Through the course of the date I asked Brendan about his job, where he works, his parents, brothers/sisters, where he's from, where he vacations, what he likes to do for fun, I asked about his dogs, etc. What did he ask me?  Nothing. He didn't ask me about my family, my work, my friends, nothing. And when I wasn't asking him questions, he wasn't talking. Actually, that's wrong. He talked to his dogs and he talked to the people asking about his dogs. Brendan clearly had no interest in getting to know me.  And there were so many disturbances, that by the end of the date I felt like I didn't know him any better than I did before. But I knew enough: Brendan was an egocentric person. He might as well wear a sign that says, "It's all about me! Give me attention, because I'm the greatest!"

I don't know what his deal is. My best guess is that he's insecure, so he feels the need to impress people to prove he's worthy of their friendship.  Or maybe he's just in love with himself.  Or maybe he has a small penis.  I have no idea.  Sadly, the best part of the date was when I got to hold the puppy in the car.

Ironically, Brendan is the one that came up with the title of this post. That's right, during lunch he mentioned how I'd end up writing about him. Is that because he's so self-absorbed or because his goal was to create a date so bad, it was worth writing about? I'm not sure. But he said that his title would be "The Dog Lover" because "I paid more attention to my beautiful dogs than I did my beautiful date!" He said the photo would be of a shiba inu. "Then everyone will see how gorgeous they are and say- well of course he paid more attention to them!- and I'll be, 'Ha! I win!'"

Yeah, I'm not going to post a picture of a shiba inu. If you want to know what it looks like, you can google it. But this post is about my date with Brendan, not about dogs.

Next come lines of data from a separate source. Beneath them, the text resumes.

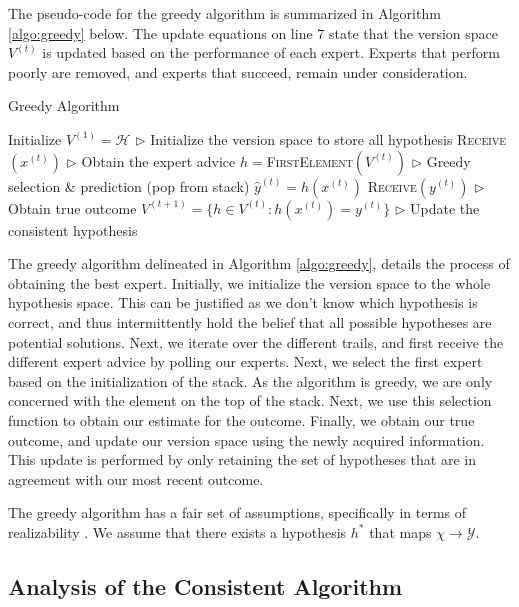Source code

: \documentclass[11pt]{article}
\begin{document}
The pseudo-code for the greedy algorithm is summarized in Algorithm \ref{algo:greedy} below. The update equations on line 7 state that the version space $V^{(t)}$ is updated based on the performance of each expert. Experts that perform poorly are removed, and experts that succeed, remain under consideration.

\begin{algorithm}[H]
\caption{Greedy Algorithm}
\label{algo:greedy}
\begin{algorithmic}[1]
\STATE Initialize $V^{(1)} = \mathcal{H}$ \hfill $\triangleright$ Initialize the version space to store all hypothesis
    \STATE \textsc{Receive}$(x^{(t)})$ \hfill $\triangleright$ Obtain the expert advice
    \STATE $h=$\textsc{FirstElement}$(V^{(t)})$  \hfill $\triangleright$ Greedy selection \& prediction (pop from stack)
    \STATE $\hat{y}^{(t)}=h(x^{(t)})$
    \STATE \textsc{Receive}$(y^{(t)})$ \hfill $\triangleright$ Obtain true outcome
    \STATE $V^{(t+1)}=\{h \in V^{(t)} : h(x^{(t)})= y^{(t)}\}$  \hfill $\triangleright$ Update the consistent hypothesis
\ENDFOR

\end{algorithmic}
\end{algorithm}

The greedy algorithm delineated in Algorithm \ref{algo:greedy}, details the process of obtaining the best expert. Initially, we initialize the version space to the whole hypothesis space. This can be justified as we don't know which hypothesis is correct, and thus intermittently hold the belief that all possible hypotheses are potential solutions. Next, we iterate over the different trails, and first receive the different expert advice by polling our experts. Next, we select the first expert based on the initialization of the stack. As the algorithm is greedy, we are only concerned with the element on the top of the stack. Next, we use this selection function to obtain our estimate for the outcome. Finally, we obtain our true outcome, and update our version space using the newly acquired information. This update is performed by only retaining the set of hypotheses that are in agreement with our most recent outcome. 

The greedy algorithm has a fair set of assumptions, specifically in terms of realizability \cite{ohta1984reachability}. We assume that there exists a hypothesis $h^*$ that maps $\chi \to \mathcal{Y}$.

\subsection{Analysis of the Consistent Algorithm}
\end{document}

It's been about three weeks since our date. I'm hoping by now he's lost the address to this site. But even if he hasn't, and he reads it, I'm sure he'll be smiling anyway. Well he did find it, read it, and tried to post some comment that didn't make sense.  Part of it was that I slept with him and he never called me back and that's why I was upset.  Um, maybe he has be confused with another disgruntled date?  Anyway, I'm sure he loved reading this post about his favorite person- himself.  Self-centered people like that, right?  

September 22, 2009

Not a Tall Tale


This is interesting. So I log onto the site and I see that a guy winked at me. I take a look at his profile and he seems alright. He doesn't meet any of my immediate deal breakers.  I browse his photos- those are fine too.  I read about his job, what he does for fun, and his political viewpoints. Again, everything is nice and normal... that is, until I read his "about me" section.

This is the very first sentence: "I have to be upfront: I have a tail.  I don't want it to become an issue later on.  If you can look beyond that superficial stuff, I would love to hear from you."

SAY WHAAAAAAAAAAT?!

Deep breath.

Okay, let me first start by saying that no, I'm not joking.  This is for real.  And second, no, he wasn't joking either.  He has a tail.  Lastly, there was no picture of the tail.  Hopefully I answered all of your burning questions.

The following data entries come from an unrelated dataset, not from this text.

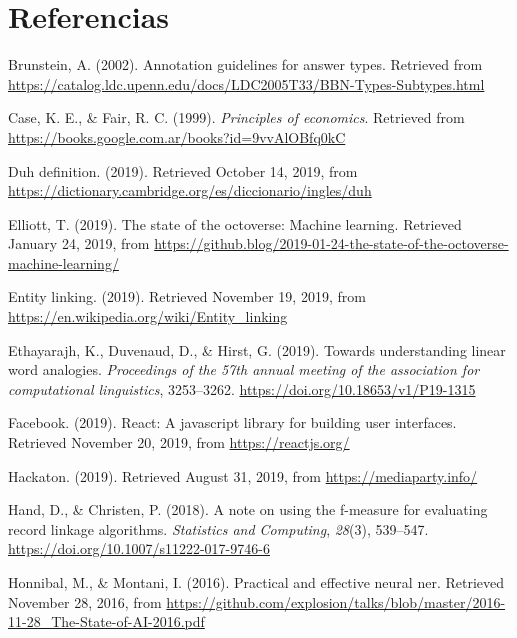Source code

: \documentclass[12pt,a4paper,]{scrartcl}
\begin{document}
\newpage

\hypertarget{referencias}{%
\section*{Referencias}\label{referencias}}

\hypertarget{refs}{}
\leavevmode\hypertarget{ref-brunstein2002}{}%
Brunstein, A. (2002). Annotation guidelines for answer types. Retrieved from \url{https://catalog.ldc.upenn.edu/docs/LDC2005T33/BBN-Types-Subtypes.html}

\leavevmode\hypertarget{ref-lawOfDiminishingReturns}{}%
Case, K. E., \& Fair, R. C. (1999). \emph{Principles of economics}. Retrieved from \url{https://books.google.com.ar/books?id=9vvAlOBfq0kC}

\leavevmode\hypertarget{ref-cambridge_duh}{}%
Duh definition. (2019). Retrieved October 14, 2019, from \url{https://dictionary.cambridge.org/es/diccionario/ingles/duh}

\leavevmode\hypertarget{ref-github_machine_learning}{}%
Elliott, T. (2019). The state of the octoverse: Machine learning. Retrieved January 24, 2019, from \url{https://github.blog/2019-01-24-the-state-of-the-octoverse-machine-learning/}

\leavevmode\hypertarget{ref-wiki_nel}{}%
Entity linking. (2019). Retrieved November 19, 2019, from \url{https://en.wikipedia.org/wiki/Entity_linking}

\leavevmode\hypertarget{ref-ethayarajh-etal-2019-towards}{}%
Ethayarajh, K., Duvenaud, D., \& Hirst, G. (2019). Towards understanding linear word analogies. \emph{Proceedings of the 57th annual meeting of the association for computational linguistics}, 3253--3262. \url{https://doi.org/10.18653/v1/P19-1315}

\leavevmode\hypertarget{ref-react}{}%
Facebook. (2019). React: A javascript library for building user interfaces. Retrieved November 20, 2019, from \url{https://reactjs.org/}

\leavevmode\hypertarget{ref-hackaton2019}{}%
Hackaton. (2019). Retrieved August 31, 2019, from \url{https://mediaparty.info/}

\leavevmode\hypertarget{ref-pub_1084928040}{}%
Hand, D., \& Christen, P. (2018). A note on using the f-measure for evaluating record linkage algorithms. \emph{Statistics and Computing}, \emph{28}(3), 539--547. \url{https://doi.org/10.1007/s11222-017-9746-6}

\leavevmode\hypertarget{ref-montani_AI}{}%
Honnibal, M., \& Montani, I. (2016). Practical and effective neural ner. Retrieved November 28, 2016, from \url{https://github.com/explosion/talks/blob/master/2016-11-28_The-State-of-AI-2016.pdf}
\end{document}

To be fair, I gotta give this guy props for being honest and just putting it out there. That's pretty ballsy and brave. Unfortunately, I am superficial like that.

So, I'm telling this to my friend and he asks me if the tail moves! How am I supposed to know that?  Am I supposed to ask him?  Or do you think that's something he'd also write in his profile. "Oh, and by the way, it wags when I'm excited."

So my friend proceeds to tell me that I should go on a date with him to see if it moves! That he will pay for the date! This is craziness. Do you know how many dates I'd have to go on before I'd get to see the tail and then be in a position to ask him if it moves?  Yeah, I don't think so.  Even though it would make this entry far more entertaining, I think I'll have to pass. I like my dates with 10 fingers, 10 toes, and 0 tails. I hope that's not too picky, TRINA. ;)

September 15, 2009

Clueless


Sometimes I have a hard time sending rejects. What happens if the only problem is that I'm just not attracted to him? There's a pre-made reject letter for that- "Thank you, but unfortunately we're not a good match due to: physical attraction," but I'd never have the heart to send that.  I like to be honest, but that's just cruel and unnecessary.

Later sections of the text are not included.